*** Opening of Exercise data ***

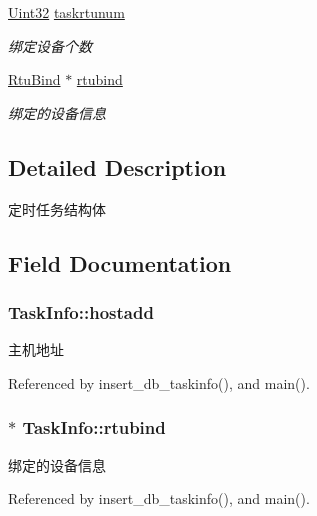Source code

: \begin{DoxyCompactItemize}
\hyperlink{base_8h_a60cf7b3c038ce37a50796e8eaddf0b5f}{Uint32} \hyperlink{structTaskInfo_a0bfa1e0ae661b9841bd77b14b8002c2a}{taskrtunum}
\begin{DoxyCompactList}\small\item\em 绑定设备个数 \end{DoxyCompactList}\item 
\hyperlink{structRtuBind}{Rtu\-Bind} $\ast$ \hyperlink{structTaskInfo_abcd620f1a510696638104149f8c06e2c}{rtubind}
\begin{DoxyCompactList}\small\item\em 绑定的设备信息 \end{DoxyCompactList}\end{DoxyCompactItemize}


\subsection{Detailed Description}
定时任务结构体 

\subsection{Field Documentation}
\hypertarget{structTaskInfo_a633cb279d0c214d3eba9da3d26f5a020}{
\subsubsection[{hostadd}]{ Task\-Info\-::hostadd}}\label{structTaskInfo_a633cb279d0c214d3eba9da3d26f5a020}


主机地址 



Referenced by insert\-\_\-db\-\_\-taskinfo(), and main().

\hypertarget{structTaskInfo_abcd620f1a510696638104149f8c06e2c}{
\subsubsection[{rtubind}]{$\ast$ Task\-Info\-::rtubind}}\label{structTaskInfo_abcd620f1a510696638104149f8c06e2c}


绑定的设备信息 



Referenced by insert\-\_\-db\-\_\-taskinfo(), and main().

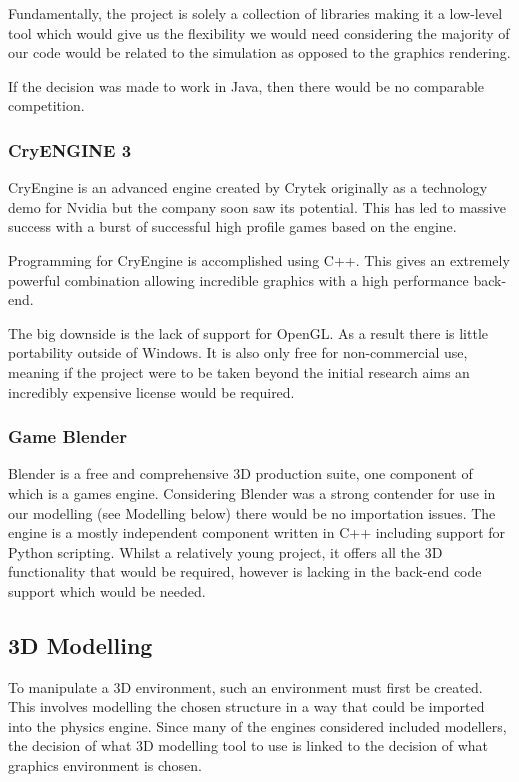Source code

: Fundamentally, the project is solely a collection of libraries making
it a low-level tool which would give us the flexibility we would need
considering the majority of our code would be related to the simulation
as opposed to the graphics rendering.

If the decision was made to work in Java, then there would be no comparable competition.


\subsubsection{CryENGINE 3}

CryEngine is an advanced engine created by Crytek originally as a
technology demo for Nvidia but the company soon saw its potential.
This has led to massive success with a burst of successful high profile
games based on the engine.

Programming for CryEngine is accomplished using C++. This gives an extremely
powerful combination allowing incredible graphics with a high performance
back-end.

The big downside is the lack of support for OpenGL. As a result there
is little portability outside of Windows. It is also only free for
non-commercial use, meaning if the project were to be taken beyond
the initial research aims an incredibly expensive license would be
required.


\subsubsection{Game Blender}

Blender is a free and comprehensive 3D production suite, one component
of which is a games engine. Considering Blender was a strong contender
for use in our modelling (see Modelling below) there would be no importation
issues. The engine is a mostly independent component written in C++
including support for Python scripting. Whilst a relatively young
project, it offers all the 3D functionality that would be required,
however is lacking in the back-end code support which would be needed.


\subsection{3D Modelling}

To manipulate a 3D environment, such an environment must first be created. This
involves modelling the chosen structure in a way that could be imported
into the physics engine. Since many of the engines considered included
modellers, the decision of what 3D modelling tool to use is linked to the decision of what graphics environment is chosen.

*** Close of Exercise data ***

Action item >>
In the records, which lines mention the word "back"? Copy those lines.

Response area >>
back-end.
however is lacking in the back-end code support which would be needed.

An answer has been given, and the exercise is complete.